President Donald Trump spoke broadly about cutting regulations and announced his administration had struck a deal with Canada and Mexico that would ostensibly lift tariffs on steel and aluminum at the National Association of Realtors midyear legislative meetings and trade expo.
In the course of the speech, Trump announced the deal with Mexico and Canada to end tariffs, which could have an impact on the housing construction sector, which has lagged recently. He also urged Congress to approve the United States–Mexico–Canada Agreement (USMCA), a trade deal Trump proposed to replace the North American Free Trade Agreement.
In the brief mention, Trump focused on the agricultural impact and did not mention steel and aluminum specifically, but multiple organizations, including the National Association of Home Builders, have confirmed the White House plans to lift the tariffs.
“As you know Canada has been for years, and we have a great relationship with Canada and the prime minister, we have a great relationship, but they’ve been charging us extremely high tariffs, as much as 285 percent or more for our agricultural products, which is an absolute barrier,” Trump said.
“So it was a barrier to our farmers, being able to do business with them, to our farmers being able to sell products in there,” Trump added. “So that deal is going to be a fantastic deal for our country and hopefully Congress will approve the USMCA quickly and then the great farmers and manufacturers and steel plants will make our economy even more successful than it already is.”
Trump also discussed the ongoing trade dispute with China and urged companies to build locally.
“If we build here, there are no tariffs,” Trump said.
“After years of building up other countries, we’re finally building up our country.”
Trump also said his administration “freed local lenders” from regulations, possibly referencing his administration’s loosening of Dodd-Frank restrictions.
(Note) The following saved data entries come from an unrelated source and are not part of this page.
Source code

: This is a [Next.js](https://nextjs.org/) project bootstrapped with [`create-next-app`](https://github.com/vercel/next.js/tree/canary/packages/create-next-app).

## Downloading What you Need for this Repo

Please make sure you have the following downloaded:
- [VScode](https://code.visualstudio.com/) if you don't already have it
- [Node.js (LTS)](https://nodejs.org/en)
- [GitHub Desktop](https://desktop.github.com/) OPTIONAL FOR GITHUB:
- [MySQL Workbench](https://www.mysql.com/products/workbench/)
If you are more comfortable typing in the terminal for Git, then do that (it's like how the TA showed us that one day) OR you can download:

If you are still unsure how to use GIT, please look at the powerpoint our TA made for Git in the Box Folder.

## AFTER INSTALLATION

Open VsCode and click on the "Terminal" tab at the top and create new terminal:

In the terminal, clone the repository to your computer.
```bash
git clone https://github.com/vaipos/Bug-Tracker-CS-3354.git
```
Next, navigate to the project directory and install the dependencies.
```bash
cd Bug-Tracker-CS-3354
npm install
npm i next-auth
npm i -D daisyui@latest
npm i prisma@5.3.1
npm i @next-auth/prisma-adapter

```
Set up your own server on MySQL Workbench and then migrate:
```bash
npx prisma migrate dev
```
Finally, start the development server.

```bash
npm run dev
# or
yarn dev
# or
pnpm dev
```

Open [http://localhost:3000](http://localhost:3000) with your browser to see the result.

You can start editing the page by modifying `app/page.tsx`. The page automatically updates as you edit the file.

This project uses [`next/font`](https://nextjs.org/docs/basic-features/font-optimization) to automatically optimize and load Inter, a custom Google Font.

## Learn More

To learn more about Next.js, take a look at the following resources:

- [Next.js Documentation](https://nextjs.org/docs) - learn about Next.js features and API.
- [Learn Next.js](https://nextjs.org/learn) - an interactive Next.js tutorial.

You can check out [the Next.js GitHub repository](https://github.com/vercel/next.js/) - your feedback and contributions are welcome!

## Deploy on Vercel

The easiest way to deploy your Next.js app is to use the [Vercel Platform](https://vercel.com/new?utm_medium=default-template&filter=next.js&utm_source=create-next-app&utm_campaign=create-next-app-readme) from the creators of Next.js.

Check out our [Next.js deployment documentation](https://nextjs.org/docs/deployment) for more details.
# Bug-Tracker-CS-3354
He specifically took a shot at Senator Elizabeth Warren, who was instrumental in the creation of the Consumer Finance Protection Bureau.
“She enjoyed destroying these local lenders,” Trump said. “She got pleasure out of destroying beautiful local lenders that have been lending to your clients and yourself.”
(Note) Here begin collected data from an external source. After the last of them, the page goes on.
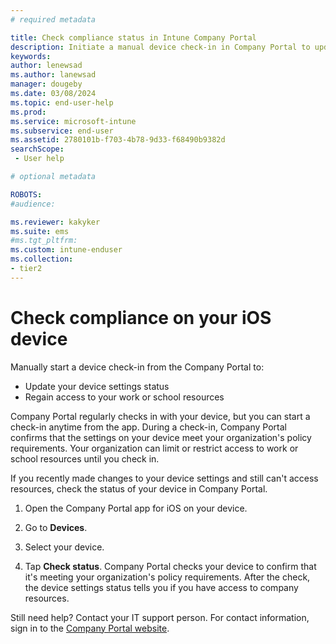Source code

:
 ```yaml
---
# required metadata

title: Check compliance status in Intune Company Portal
description: Initiate a manual device check-in in Company Portal to update your device settings status and regain access to your work or school resources.  
keywords:
author: lenewsad
ms.author: lanewsad
manager: dougeby
ms.date: 03/08/2024
ms.topic: end-user-help
ms.prod:
ms.service: microsoft-intune
ms.subservice: end-user
ms.assetid: 2780101b-f703-4b78-9d33-f68490b9382d
searchScope:
 - User help

# optional metadata

ROBOTS:  
#audience:

ms.reviewer: kakyker
ms.suite: ems
#ms.tgt_pltfrm:
ms.custom: intune-enduser
ms.collection:
- tier2
---
```



# Check compliance on your iOS device  
Manually start a device check-in from the Company Portal to:

* Update your device settings status 
* Regain access to your work or school resources 

Company Portal regularly checks in with your device, but you can start a check-in anytime from the app.  During a check-in, Company Portal confirms that the settings on your device meet your organization's policy requirements. Your organization can limit or restrict access to work or school resources until you check in.  

If you recently made changes to your device settings and still can't access resources, check the status of your device in Company Portal.  

1. Open the Company Portal app for iOS on your device.  

2. Go to **Devices**.  
   
3. Select your device.  
   
4. Tap **Check status**. Company Portal checks your device to confirm that it's meeting your organization's policy requirements. After the check, the device settings status tells you if you have access to company resources.  


Still need help? Contact your IT support person. For contact information, sign in to the [Company Portal website](https://go.microsoft.com/fwlink/?linkid=2010980).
Trump discussed his administration’s efforts to reform Fannie Mae and Freddie Mac and end the government conservatorship of those agencies.
“The taxpayers are still on the hook if another crisis happens,” Trump said. “This is a pretty urgent problem.”
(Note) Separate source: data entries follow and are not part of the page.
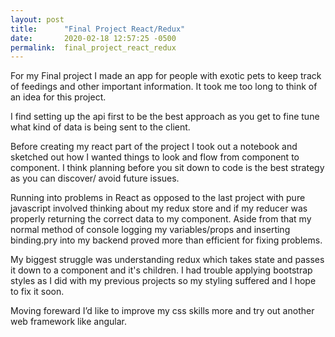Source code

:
 ```yaml
---
layout: post
title:      "Final Project React/Redux"
date:       2020-02-18 12:57:25 -0500
permalink:  final_project_react_redux
---
```


For my Final project I made an app for people with exotic pets to keep track of feedings and other important information. It took me too long to think of an idea for this project. 

I find setting up the api first to be the best approach as you get to fine tune what kind of data is being sent to the client.

Before creating my react part of the project I took out a notebook and sketched out how I wanted things to look and flow from component to component. I think planning before you sit down to code is the best strategy as you can discover/ avoid future issues. 

Running into problems in React as opposed to the last project with pure javascript involved thinking about my redux store and if my reducer was properly returning the correct data to my component. Aside from that my normal method of console logging my variables/props and inserting binding.pry into my backend proved more than efficient for fixing problems.

My biggest struggle was understanding redux which takes state and passes it down to a component and it's children.
I had trouble applying bootstrap styles as I did with my previous projects so my styling suffered and I hope to fix it soon.

Moving foreward I’d like to improve my css skills more and try out another web framework like angular.


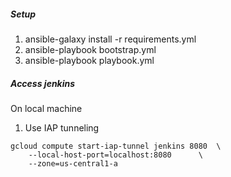 ##### Setup

1. ansible-galaxy install -r requirements.yml
2. ansible-playbook bootstrap.yml
3. ansible-playbook playbook.yml

##### Access jenkins

On local machine

1. Use IAP tunneling

```
gcloud compute start-iap-tunnel jenkins 8080  \  
	--local-host-port=localhost:8080      \
	--zone=us-central1-a
```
“We’re looking at different alternatives, we have many geniuses looking at it,” Trump added. “We will be working closely with Congress to pass these critical reforms.”
Trump then discussed his administration’s efforts to cut taxes and building regulations.
“We did regulation cutting where you couldn’t build, you couldn’t build anything,” Trump said, before saying that if you had a puddle on your property you couldn’t build because the government called it a “Great Lake.”
Trump praised the current economic conditions and the number of employed individuals – which he said is currently the highest in U.S. history.
“We have the most people working today than at any time in the history of the country,” Trump said. “Many of those people are going to go out and buy a house.”
He then joked that he was famous for trying to only pay brokers one percent, which drew some boos from the audience.
“I was famous for that,” he joked. “Nobody accepted it, but I tried like hell … I’d get it down to 4 or 5 percent.”
Trump initially took the stage to raucous applause and a “U.S.A.,” chant – which came again later in the speech – and proceeded to take a shot at “fake news,” He also praised Realtors and even described himself as one.
The hour-long speech at times felt like a campaign rally with jabs at “socialists” running against him, forest management, high-speed rail travel and the Green New Deal.
Trump spoke in the 2,000-capacity Marriott Grand Ballroom at the Marriott Wardman Park Hotel in Washington D.C. to a packed room – with a few Make America Great Again hats in the audience. NAR set up multiple overflow rooms where the address was live-streamed for attendees that didn’t make it into the room.
Trump’s appearance at the event drew a firestorm of comments from members of the NAR community in favor or against the invitation. NAR noted, however, that it’s invited every sitting president to speak at the event. The last to do so was President George W. Bush in 2005.
“President Donald Trump knows how real estate drives economic growth and creates jobs,” NAR President John Smaby said, while introducing Trump.